------ Exercise input ------
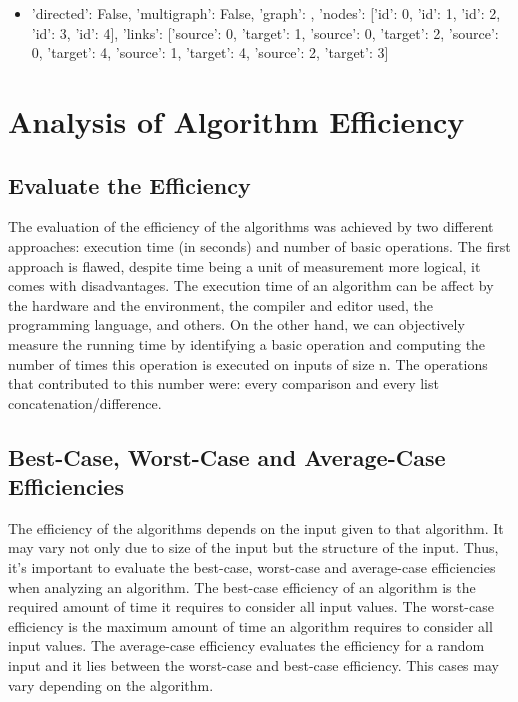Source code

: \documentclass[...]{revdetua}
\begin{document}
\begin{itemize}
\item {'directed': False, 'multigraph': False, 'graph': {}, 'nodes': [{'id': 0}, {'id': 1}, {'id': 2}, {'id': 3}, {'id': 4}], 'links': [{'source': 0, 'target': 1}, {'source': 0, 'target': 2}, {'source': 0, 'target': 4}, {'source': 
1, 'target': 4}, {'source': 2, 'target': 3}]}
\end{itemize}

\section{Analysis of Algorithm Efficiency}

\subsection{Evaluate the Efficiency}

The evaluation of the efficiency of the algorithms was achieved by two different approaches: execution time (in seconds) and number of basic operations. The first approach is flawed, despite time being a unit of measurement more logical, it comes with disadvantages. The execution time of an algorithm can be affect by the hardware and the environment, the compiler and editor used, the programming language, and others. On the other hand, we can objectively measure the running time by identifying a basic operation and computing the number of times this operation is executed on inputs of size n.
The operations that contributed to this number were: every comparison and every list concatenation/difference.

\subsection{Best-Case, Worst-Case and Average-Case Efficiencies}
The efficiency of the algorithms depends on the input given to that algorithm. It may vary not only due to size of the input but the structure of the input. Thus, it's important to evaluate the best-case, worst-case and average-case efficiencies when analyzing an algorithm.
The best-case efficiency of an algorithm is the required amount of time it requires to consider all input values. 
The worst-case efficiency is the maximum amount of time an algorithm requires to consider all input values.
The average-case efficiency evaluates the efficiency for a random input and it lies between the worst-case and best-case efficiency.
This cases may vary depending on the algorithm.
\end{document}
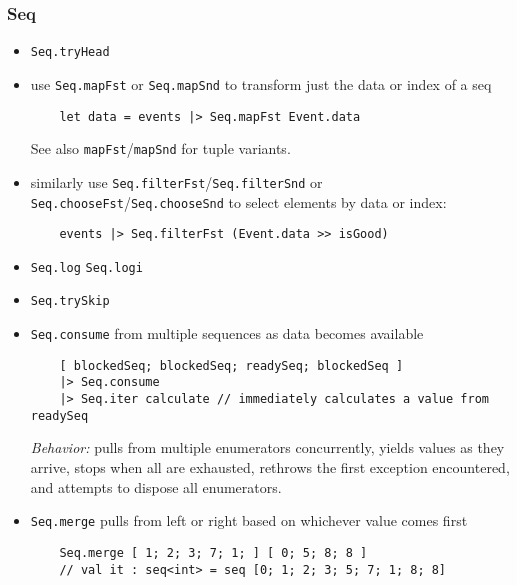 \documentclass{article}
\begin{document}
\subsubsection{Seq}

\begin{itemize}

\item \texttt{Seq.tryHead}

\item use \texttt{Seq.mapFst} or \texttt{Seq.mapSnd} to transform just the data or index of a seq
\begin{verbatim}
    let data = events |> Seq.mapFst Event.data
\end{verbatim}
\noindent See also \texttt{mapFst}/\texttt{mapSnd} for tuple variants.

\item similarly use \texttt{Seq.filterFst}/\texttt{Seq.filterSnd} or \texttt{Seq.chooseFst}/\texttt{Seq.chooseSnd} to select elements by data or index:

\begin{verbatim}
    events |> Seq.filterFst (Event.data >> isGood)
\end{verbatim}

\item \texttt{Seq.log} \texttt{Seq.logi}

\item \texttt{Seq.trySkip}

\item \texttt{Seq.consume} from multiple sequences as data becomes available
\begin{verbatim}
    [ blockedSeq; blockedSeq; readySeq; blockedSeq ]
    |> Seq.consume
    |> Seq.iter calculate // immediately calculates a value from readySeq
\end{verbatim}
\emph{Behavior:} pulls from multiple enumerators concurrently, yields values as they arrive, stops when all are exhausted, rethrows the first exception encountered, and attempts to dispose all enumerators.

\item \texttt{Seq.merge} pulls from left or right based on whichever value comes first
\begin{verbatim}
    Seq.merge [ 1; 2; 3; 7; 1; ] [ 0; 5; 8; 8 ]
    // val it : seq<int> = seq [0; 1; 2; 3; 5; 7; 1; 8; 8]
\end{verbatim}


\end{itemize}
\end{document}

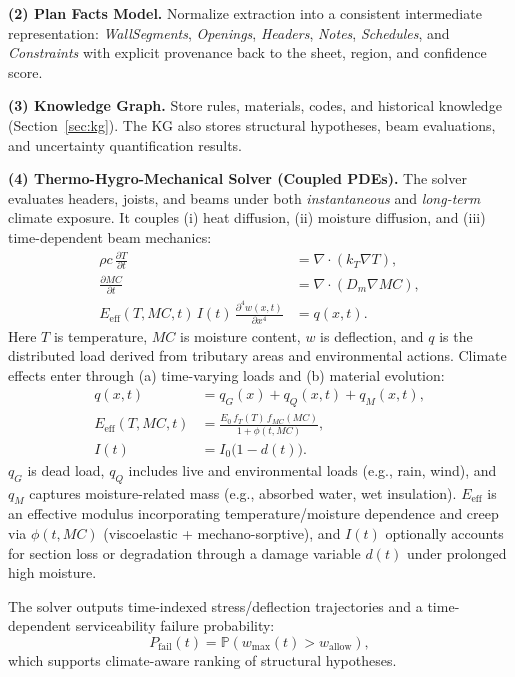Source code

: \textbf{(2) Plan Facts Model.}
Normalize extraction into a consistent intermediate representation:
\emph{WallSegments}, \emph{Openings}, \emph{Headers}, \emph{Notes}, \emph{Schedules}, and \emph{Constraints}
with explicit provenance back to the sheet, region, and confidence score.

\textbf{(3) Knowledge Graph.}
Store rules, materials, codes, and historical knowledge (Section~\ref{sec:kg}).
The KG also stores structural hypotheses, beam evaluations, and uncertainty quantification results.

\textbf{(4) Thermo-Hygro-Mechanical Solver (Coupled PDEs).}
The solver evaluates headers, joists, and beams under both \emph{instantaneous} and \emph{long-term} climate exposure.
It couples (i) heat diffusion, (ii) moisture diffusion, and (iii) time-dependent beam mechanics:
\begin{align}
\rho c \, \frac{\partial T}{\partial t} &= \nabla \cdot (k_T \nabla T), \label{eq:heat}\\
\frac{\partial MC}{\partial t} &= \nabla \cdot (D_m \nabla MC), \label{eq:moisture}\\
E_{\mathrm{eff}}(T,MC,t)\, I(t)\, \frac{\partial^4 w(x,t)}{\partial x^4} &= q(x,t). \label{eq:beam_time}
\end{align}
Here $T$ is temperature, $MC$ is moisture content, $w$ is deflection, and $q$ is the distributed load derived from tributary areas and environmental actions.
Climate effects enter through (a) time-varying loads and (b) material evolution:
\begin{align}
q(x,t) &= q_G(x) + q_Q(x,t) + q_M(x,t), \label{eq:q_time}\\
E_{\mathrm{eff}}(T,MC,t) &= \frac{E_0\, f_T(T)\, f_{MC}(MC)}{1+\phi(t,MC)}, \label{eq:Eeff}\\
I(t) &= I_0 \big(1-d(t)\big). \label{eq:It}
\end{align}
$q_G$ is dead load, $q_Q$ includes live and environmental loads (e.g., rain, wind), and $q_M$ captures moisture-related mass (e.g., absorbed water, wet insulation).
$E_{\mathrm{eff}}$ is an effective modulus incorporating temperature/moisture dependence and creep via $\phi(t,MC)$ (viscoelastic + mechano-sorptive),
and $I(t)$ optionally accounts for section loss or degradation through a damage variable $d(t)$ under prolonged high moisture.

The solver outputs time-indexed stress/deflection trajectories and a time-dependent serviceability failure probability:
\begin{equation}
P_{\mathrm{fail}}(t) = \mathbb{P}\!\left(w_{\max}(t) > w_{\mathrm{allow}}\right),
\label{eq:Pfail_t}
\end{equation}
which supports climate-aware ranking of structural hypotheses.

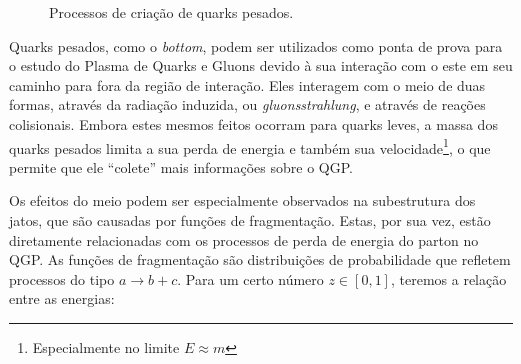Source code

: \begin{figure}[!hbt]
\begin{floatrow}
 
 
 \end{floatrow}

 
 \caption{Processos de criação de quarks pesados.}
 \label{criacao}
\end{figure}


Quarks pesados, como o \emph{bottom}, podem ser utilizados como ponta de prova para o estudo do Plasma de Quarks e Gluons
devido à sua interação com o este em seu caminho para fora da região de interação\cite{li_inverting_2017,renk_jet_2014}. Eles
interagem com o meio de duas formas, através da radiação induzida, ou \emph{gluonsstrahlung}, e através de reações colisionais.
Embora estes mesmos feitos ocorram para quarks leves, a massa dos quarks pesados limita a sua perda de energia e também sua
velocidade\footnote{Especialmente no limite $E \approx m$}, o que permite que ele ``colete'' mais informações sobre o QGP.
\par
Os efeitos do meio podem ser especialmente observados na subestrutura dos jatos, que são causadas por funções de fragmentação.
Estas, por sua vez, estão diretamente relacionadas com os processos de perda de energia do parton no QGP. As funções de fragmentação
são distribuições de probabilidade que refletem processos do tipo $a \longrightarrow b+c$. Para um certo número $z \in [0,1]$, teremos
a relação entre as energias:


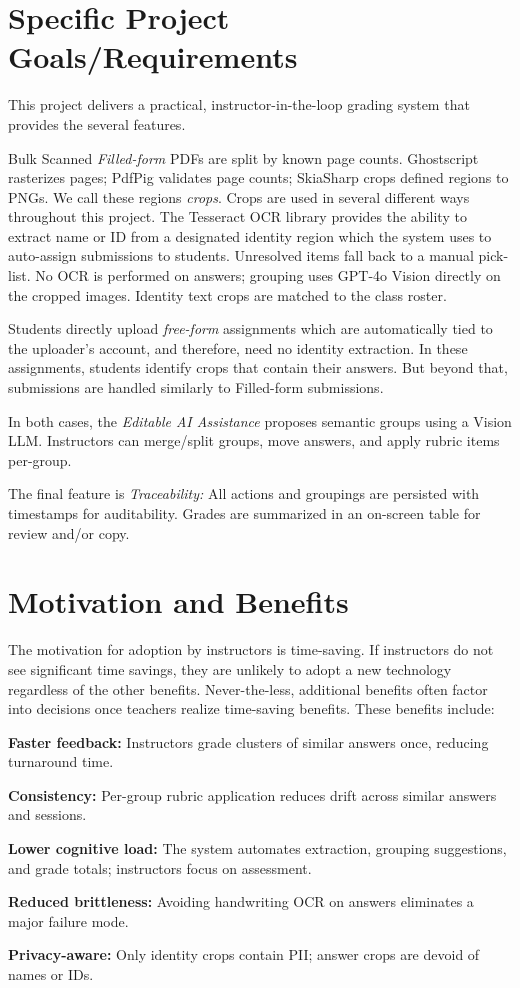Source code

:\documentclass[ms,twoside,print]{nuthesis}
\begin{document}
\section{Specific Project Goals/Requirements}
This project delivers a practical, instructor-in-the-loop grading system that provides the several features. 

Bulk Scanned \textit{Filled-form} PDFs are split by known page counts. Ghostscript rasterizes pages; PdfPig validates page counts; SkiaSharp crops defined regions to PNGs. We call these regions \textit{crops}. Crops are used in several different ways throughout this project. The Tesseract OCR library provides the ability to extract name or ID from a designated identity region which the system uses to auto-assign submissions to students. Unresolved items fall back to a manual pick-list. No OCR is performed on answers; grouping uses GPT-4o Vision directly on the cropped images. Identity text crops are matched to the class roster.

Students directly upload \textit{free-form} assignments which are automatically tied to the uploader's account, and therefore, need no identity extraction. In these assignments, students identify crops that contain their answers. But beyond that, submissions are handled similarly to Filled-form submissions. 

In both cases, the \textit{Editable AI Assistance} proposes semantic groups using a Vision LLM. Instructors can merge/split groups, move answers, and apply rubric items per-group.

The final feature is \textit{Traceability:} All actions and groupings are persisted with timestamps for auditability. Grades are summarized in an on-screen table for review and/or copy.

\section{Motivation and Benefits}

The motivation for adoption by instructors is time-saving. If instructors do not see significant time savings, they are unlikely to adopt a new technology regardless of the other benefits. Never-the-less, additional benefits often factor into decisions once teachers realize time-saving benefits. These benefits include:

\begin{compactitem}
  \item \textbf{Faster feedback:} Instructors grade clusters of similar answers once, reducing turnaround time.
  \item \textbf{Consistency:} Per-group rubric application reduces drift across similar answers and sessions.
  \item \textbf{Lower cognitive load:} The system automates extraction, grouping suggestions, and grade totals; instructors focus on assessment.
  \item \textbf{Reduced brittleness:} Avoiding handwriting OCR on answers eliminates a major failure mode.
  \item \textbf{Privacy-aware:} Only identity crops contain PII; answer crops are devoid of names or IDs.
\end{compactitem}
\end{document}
------
● Task objective: What is needed is an exact copy of the lines from the one containing "The motivation for" through the last line of the records above, both included.

● Written response:
The motivation for adoption by instructors is time-saving. If instructors do not see significant time savings, they are unlikely to adopt a new technology regardless of the other benefits. Never-the-less, additional benefits often factor into decisions once teachers realize time-saving benefits. These benefits include:

\begin{compactitem}
  \item \textbf{Faster feedback:} Instructors grade clusters of similar answers once, reducing turnaround time.
  \item \textbf{Consistency:} Per-group rubric application reduces drift across similar answers and sessions.
  \item \textbf{Lower cognitive load:} The system automates extraction, grouping suggestions, and grade totals; instructors focus on assessment.
  \item \textbf{Reduced brittleness:} Avoiding handwriting OCR on answers eliminates a major failure mode.
  \item \textbf{Privacy-aware:} Only identity crops contain PII; answer crops are devoid of names or IDs.
\end{compactitem}
\end{document}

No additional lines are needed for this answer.